[Exercise data]
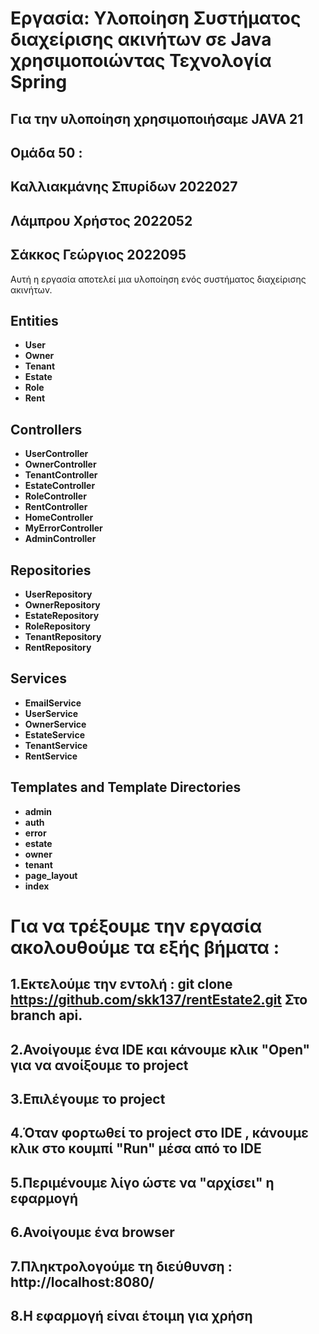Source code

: # Εργασία: Υλοποίηση Συστήματος διαχείρισης ακινήτων σε Java χρησιμοποιώντας Τεχνολογία Spring
## Για την υλοποίηση χρησιμοποιήσαμε JAVA 21
## Ομάδα 50 :
## Καλλιακμάνης Σπυρίδων  2022027
## Λάμπρου Χρήστος  2022052
## Σάκκος Γεώργιος 2022095

Αυτή η εργασία αποτελεί μια υλοποίηση ενός συστήματος διαχείρισης ακινήτων.

## Entities
- **User**
- **Owner**
- **Tenant**
- **Estate**
- **Role**
- **Rent**

## Controllers
- **UserController**
- **OwnerController**
- **TenantController**
- **EstateController**
- **RoleController**
- **RentController**
- **HomeController**
- **MyErrorController**
- **AdminController**

## Repositories
- **UserRepository**
- **OwnerRepository**
- **EstateRepository**
- **RoleRepository**
- **TenantRepository**
- **RentRepository**


## Services
- **EmailService**
- **UserService**
- **OwnerService**
- **EstateService**
- **TenantService**
- **RentService**

## Templates and Template Directories
- **admin**
- **auth**
- **error**
- **estate**
- **owner**
- **tenant**
- **page_layout**
- **index**

# Για να τρέξουμε την εργασία ακολουθούμε τα εξής βήματα :

## 1.Εκτελούμε την εντολή : git clone https://github.com/skk137/rentEstate2.git Στο branch api.

## 2.Ανοίγουμε ένα IDE και κάνουμε κλικ "Open" για να ανοίξουμε το project

## 3.Eπιλέγουμε το project

## 4.Όταν φορτωθεί  το project στο IDE , κάνουμε κλικ στο κουμπί "Run" μέσα από το IDE

## 5.Περιμένουμε λίγο ώστε να "αρχίσει" η εφαρμογή

## 6.Ανοίγουμε ένα browser

## 7.Πληκτρολογούμε τη διεύθυνση : http://localhost:8080/

## 8.Η εφαρμογή είναι έτοιμη για χρήση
[/Exercise data]
The required result is an exact repeat of the records above from the line containing "- **index**" to their final line.

- **index**

# Για να τρέξουμε την εργασία ακολουθούμε τα εξής βήματα :

## 1.Εκτελούμε την εντολή : git clone https://github.com/skk137/rentEstate2.git Στο branch api.

## 2.Ανοίγουμε ένα IDE και κάνουμε κλικ "Open" για να ανοίξουμε το project

## 3.Eπιλέγουμε το project

## 4.Όταν φορτωθεί  το project στο IDE , κάνουμε κλικ στο κουμπί "Run" μέσα από το IDE

## 5.Περιμένουμε λίγο ώστε να "αρχίσει" η εφαρμογή

## 6.Ανοίγουμε ένα browser

## 7.Πληκτρολογούμε τη διεύθυνση : http://localhost:8080/

## 8.Η εφαρμογή είναι έτοιμη για χρήση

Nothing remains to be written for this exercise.